Saturday December 6, 2008
But as for me, it is good to be near God, Ps. 73:28.
We spent some time today watching Ben Stein’s film Expelled. It details systemic discrimination in the American academic community against the idea of Intelligent Design. One of Ben’s interviews is with Richard Dawkins, the British author of The God Delusion. He, in common with most in the American academic establishment, believes that religion is fantasy or superstition that is helpful to people like me who find comfort in a belief in God. He holds that the “overwhelming proof” of evolution proves the Old Testament God is a myth as any intelligent person must come to acknowledge.
Dawkins denial of God is a belief system, equal to belief in God. After all, the absence of proof of God is not proof of his absence. But the belief or non-belief in God has far reaching effects on our understanding of the world, the sacredness of human life and eventually on the meaning of life itself. Yet we all have a sense of destiny, more than crass animal life and death. Most chilling is the idea that once God is dispensed with, man is his own master and he can control who lives and dies. Whether it’s abortion or euthanasia or the extermination camps of Hitler’s regime, it all starts the same way—survival of the fittest.

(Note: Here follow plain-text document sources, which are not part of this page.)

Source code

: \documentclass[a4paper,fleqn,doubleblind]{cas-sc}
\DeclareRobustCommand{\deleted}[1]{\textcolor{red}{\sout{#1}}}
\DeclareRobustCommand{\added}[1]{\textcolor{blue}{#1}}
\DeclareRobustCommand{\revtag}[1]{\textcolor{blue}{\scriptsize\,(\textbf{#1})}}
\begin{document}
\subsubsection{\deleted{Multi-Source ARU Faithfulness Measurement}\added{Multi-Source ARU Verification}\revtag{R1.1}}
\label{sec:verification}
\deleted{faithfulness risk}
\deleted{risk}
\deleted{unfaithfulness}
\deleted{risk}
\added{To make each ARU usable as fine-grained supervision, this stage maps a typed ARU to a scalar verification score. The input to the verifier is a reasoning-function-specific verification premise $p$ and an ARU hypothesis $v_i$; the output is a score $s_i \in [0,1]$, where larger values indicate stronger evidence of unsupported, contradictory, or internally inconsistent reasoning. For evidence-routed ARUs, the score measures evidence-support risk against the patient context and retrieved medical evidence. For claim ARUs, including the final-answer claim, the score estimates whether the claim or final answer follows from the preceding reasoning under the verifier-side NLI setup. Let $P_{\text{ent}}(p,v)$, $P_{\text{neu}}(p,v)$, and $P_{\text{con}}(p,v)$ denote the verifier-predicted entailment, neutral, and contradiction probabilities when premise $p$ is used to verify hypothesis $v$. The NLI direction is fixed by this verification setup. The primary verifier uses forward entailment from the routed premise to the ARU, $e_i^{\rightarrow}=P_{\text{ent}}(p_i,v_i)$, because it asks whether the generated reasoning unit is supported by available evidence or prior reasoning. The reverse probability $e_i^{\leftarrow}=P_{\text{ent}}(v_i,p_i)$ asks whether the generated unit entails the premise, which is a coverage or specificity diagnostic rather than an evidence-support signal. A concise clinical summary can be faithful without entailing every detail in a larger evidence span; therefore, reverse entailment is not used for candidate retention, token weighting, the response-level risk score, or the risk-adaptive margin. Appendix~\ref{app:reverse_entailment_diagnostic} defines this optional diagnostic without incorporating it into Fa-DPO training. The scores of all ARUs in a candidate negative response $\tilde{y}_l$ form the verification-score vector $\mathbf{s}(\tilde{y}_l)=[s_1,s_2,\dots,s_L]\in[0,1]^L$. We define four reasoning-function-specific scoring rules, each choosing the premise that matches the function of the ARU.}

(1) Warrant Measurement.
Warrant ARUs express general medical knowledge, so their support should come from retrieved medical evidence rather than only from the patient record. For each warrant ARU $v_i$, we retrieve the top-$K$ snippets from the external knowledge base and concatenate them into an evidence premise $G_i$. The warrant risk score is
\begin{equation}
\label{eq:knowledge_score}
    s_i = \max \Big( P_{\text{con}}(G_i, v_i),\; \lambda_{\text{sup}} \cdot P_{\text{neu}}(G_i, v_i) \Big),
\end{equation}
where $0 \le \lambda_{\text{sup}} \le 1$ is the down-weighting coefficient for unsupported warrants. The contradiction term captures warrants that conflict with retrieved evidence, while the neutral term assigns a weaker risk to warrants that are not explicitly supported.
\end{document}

If I look inside myself, I sometimes feel that I don’t deserve to live. It is only the knowledge that there is a God of forgiveness beyond me that makes life not only worthwhile, but a joy to live. The awareness that God cares whether I live or die makes me determined to fight sickness with whatever tools are available, for life is worth living and has meaning beyond itself because God exists. That’s why I find “it is good to be near God” in health or sickness every day.